• [Work request]
Nothing but a number should be given: the count of lines in the listing that include "thỏa".

• [Records for processing]

=-=-=

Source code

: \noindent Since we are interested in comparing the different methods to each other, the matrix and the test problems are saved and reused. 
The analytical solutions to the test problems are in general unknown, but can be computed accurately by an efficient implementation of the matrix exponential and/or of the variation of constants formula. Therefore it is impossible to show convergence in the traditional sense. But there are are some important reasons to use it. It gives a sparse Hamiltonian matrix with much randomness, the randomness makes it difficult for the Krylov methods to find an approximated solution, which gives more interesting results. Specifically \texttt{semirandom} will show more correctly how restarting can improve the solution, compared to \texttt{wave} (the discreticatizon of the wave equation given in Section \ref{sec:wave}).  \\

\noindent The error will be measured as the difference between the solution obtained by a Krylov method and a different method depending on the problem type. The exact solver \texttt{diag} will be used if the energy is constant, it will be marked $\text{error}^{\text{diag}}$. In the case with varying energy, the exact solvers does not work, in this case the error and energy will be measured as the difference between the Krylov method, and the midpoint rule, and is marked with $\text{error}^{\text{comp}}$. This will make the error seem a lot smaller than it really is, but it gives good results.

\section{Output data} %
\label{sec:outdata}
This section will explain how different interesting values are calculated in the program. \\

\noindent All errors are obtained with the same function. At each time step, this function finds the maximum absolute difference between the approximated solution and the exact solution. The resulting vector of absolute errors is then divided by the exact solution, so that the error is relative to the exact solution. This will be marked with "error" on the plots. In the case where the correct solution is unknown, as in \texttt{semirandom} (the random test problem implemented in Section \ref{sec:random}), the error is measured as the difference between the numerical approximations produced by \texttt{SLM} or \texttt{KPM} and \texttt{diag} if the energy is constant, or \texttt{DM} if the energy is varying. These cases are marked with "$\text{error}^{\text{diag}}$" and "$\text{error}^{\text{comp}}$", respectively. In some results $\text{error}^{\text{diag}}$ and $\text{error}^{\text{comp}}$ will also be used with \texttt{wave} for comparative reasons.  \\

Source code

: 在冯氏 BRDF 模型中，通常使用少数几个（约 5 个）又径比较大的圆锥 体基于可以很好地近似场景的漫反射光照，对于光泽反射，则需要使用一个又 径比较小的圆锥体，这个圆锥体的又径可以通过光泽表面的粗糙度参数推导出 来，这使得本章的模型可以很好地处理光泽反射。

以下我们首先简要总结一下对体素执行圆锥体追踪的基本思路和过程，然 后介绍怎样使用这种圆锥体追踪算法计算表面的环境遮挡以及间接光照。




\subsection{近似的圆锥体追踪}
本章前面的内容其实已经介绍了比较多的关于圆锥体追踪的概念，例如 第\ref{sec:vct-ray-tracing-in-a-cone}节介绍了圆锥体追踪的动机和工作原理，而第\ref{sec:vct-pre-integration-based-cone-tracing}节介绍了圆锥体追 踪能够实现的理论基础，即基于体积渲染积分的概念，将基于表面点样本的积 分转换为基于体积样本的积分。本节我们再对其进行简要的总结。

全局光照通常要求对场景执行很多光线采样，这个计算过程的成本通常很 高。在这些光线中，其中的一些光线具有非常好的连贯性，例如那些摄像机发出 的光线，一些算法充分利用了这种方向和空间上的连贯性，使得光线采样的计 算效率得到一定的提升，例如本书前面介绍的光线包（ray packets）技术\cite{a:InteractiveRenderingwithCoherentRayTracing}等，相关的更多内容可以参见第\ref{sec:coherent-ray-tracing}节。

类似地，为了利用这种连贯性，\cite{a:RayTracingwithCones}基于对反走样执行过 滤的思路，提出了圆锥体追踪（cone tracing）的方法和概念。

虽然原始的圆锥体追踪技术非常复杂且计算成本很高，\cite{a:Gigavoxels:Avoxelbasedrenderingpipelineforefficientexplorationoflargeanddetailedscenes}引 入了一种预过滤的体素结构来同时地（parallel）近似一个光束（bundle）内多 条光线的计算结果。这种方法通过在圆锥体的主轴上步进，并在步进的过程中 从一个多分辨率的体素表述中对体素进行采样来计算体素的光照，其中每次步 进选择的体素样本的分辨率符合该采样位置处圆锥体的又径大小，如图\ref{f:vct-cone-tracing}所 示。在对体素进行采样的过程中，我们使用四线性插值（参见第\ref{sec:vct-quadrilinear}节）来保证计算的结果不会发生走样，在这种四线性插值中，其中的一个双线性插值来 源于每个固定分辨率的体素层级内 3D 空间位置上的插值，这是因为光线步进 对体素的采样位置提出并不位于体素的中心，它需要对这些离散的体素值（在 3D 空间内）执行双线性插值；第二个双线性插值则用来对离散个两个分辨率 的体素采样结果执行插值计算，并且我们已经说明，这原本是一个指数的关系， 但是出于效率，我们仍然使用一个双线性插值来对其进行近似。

=-=-=

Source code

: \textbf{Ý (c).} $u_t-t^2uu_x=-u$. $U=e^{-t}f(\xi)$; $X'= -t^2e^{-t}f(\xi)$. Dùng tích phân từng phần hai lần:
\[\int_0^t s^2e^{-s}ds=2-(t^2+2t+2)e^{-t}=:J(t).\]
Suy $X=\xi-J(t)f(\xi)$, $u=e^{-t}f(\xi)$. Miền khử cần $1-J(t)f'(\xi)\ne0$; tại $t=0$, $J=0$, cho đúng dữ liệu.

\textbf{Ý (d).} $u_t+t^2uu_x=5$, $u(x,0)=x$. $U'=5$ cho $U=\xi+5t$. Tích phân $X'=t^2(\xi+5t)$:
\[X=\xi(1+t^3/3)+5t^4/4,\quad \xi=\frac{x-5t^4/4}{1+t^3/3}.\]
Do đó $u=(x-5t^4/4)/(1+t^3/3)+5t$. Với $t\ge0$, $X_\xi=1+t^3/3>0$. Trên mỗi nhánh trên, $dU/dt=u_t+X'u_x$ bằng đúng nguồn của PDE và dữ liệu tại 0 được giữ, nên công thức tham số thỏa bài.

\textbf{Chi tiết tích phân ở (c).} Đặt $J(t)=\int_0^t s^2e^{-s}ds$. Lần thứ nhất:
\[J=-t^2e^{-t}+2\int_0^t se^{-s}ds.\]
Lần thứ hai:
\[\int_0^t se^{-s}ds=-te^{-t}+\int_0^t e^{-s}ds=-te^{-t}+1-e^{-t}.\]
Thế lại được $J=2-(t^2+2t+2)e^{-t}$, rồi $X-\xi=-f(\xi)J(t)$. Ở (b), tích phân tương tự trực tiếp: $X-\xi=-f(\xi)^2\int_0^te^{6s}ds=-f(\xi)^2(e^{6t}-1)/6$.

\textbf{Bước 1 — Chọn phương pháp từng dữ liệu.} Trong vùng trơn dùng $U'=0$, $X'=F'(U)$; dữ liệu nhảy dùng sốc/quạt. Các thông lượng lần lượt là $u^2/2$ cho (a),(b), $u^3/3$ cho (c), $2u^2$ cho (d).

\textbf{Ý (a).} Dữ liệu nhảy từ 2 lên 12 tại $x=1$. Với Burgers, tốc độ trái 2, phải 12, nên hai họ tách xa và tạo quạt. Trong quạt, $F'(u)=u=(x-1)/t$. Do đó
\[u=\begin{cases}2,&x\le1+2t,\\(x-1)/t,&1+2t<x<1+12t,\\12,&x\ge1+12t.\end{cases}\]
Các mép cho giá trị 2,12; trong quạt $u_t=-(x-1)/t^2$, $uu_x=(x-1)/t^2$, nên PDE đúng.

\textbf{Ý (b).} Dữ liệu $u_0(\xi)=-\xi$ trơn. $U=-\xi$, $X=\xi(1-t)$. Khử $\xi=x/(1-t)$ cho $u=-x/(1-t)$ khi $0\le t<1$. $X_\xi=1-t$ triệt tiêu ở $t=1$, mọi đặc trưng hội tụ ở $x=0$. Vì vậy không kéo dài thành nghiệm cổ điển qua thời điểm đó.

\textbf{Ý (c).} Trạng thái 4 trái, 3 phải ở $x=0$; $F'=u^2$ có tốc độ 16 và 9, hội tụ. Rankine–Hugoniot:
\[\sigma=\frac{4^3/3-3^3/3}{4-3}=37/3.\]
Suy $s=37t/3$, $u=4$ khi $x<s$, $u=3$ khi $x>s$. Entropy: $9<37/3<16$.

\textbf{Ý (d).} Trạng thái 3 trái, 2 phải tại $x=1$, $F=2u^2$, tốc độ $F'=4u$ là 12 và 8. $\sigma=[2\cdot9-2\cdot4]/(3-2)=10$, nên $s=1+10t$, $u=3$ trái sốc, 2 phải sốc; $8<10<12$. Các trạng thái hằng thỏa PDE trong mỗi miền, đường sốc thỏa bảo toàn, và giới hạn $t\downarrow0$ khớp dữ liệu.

=-=-=

• [Exercise result]
2